Will I ever see you again?

6 0 0
                                    

Since then, things have been better, he stays until morning, the nightmares have stopped for a while now, but I never want him to leave me. Things continue to get better here, under Britney's watch. I work with my family, I go to school. Everyone believes me about my magic. Regina did a spell that made it so that the principal never sent me away. It was as if none of what happened, happened. And since it never happened, I was able to go back to school, for family heritage day."Again." As if that day never happened. I've seen Peter in about a week now, and when I had seen him since then, he and Jade would "wake me up" and sometimes, I'd use a spell so that no one could hear us, and wake them up, and we sit and talk and hang out, and even fly off to Neverland during the night, and come back as if we never even left. Everything was like a dream come true, but he has to stay on Neverland, he can't afford to stay here long enough, he'll age, and that won't be good.

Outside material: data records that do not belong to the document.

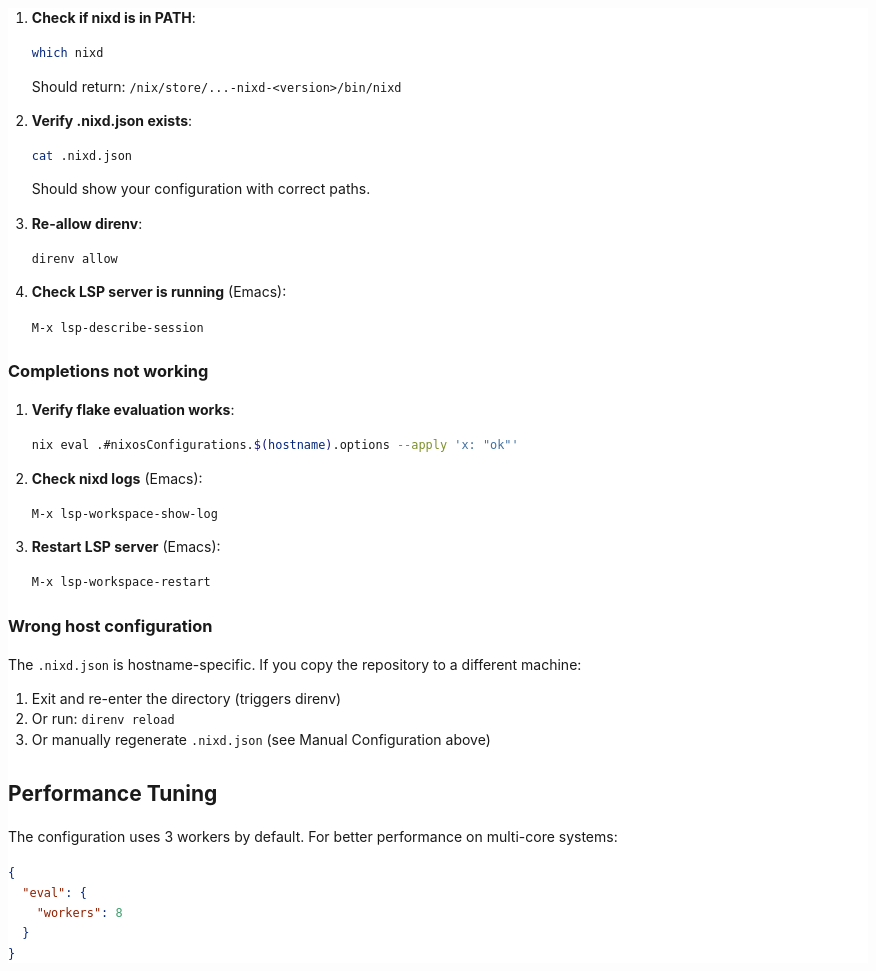 1. **Check if nixd is in PATH**:
   ```bash
   which nixd
   ```
   Should return: `/nix/store/...-nixd-<version>/bin/nixd`

2. **Verify .nixd.json exists**:
   ```bash
   cat .nixd.json
   ```
   Should show your configuration with correct paths.

3. **Re-allow direnv**:
   ```bash
   direnv allow
   ```

4. **Check LSP server is running** (Emacs):
   ```
   M-x lsp-describe-session
   ```

### Completions not working

1. **Verify flake evaluation works**:
   ```bash
   nix eval .#nixosConfigurations.$(hostname).options --apply 'x: "ok"'
   ```

2. **Check nixd logs** (Emacs):
   ```
   M-x lsp-workspace-show-log
   ```

3. **Restart LSP server** (Emacs):
   ```
   M-x lsp-workspace-restart
   ```

### Wrong host configuration

The `.nixd.json` is hostname-specific. If you copy the repository to a different machine:

1. Exit and re-enter the directory (triggers direnv)
2. Or run: `direnv reload`
3. Or manually regenerate `.nixd.json` (see Manual Configuration above)

## Performance Tuning

The configuration uses 3 workers by default. For better performance on multi-core systems:

```json
{
  "eval": {
    "workers": 8
  }
}
```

It's my turn again to share my family heritage, this time my teacher/mother knows who I am and where I got the necklace. No one accused me of lying or telling tall tales. Nothing bad happened to me and Jade now, or any of us. Not at school, or at home. And our old principal "retired" and now Regina runs the school. She takes care of and watches over me and the rest of the students.

No one dares to try and act up to go to the principal's office, not that anyone knows she's the E.Q. and also has magic powers, but again she was nicer now then she ever once was, back when she wanted to kill my mother to get her heart and blah, blah, blah. You all know the story of my mother, my father and her 7 little men, that's all old news. This is my story. And soon all of those that believed in Peter Pan and that told stories about him told my legacy too, and my belief around the world grew as well.


Those youthful stories about Peter and Farrah Pan, ones that were actually surprisingly true even if no one knew all the real details, and some that were made up. But we thought were fascinating. Peter would come and tell me about them, or when we'd fly around and go on our way to Neverland we'd stop to and from to hear children tell our stories. I've even gotten Hook and Peter to become better friends, and not just because of the contract.


When I do see Hook I tell him how everyone's doing and how much Emma loves and misses him. And like the childish child my brother is and will always be, he thinks that love is gross, but really that's just pot calling the kettle black, in some ways, because in a different kind of way he loves me, and we say so to each other all the time. And he loves his family, and even if he'll never admit he loves his lost boys.


No one would know what to do without the other. And when we can't see each other, it's now been a month since then, since the last time I saw him, but he still keep in touch, with magic letters. Letters we write to each other that the wind takes and carries for us, or our magic, or spells I've learned for mail teleportation. And they turn themselves into butterflies, but we say they're fairies.


And with each person that believes in us, and in fairies the stronger everyone grows. We thrive on magic and belief, kind of like the guardians. And even if I don't see him, I know he's come back sometimes to visit me because some mornings I find myself back in my bed, and Freya who was Farrah and now is Freya now because I'm Farrah again still breaks off every once in a while and talks with me and sometimes Brother still escapes and pops in to say hello.


Life goes on, but I always miss him when he's not around. The stories I hear about, or see him write about the most, is when he's in England a family of true believers, of a girl and her two younger siblings, and a furry human which I'd explained to him many times is a dog, about the stories the girl tells, and how the children's parents seem familiar to him. But the mother always now thought him as the perfect definition of youth and children's dreams, and of childhood that she's the very person herself who taught the some of the stories to her daughter.


But her husband, who once believed in Peter Pan himself now thinks nothing of it, and was the Hook side of the Peter Pan stories, just couldn't wait for the children to grow up, he's a very practical man, likes things that are realistic. He says he's seen the boys act out some of the well told and known stories, stays hidden away to listen and watch, but doesn't want anyone to know he's been there. That if he's going anywhere for more than a few mins it will be his second home, here with me in AKA "Storybook" Main. With all the other hidden fairytale characters. Those who haven't seen OUAT, will be very lost and you should watch it it's awesome.


But there's nothing I can really do now for the longest while except hope he'd come back, and visit and we can talk and hang out and catch up face to face, instead of writing to each other. Always wondering.... Will I ever see you again Peter Pan? You, Hook or your lost boys, or Brother or Tink or any of her friends, esc. Freya hasn't popped off recently, and for the last little while I've woken up still in my window seat spot with the window wide open, wondering when he'll come back and visit. But I know that he can't visit too much. Even though it doesn't make any sense since magically I myself live here on Earth and I will stop aging since our 16th birthday. So many questions, and no one ever around to give me answers. I'm glad at least some of my family questions have been answered though. And that's one thing I wouldn't give up for the world.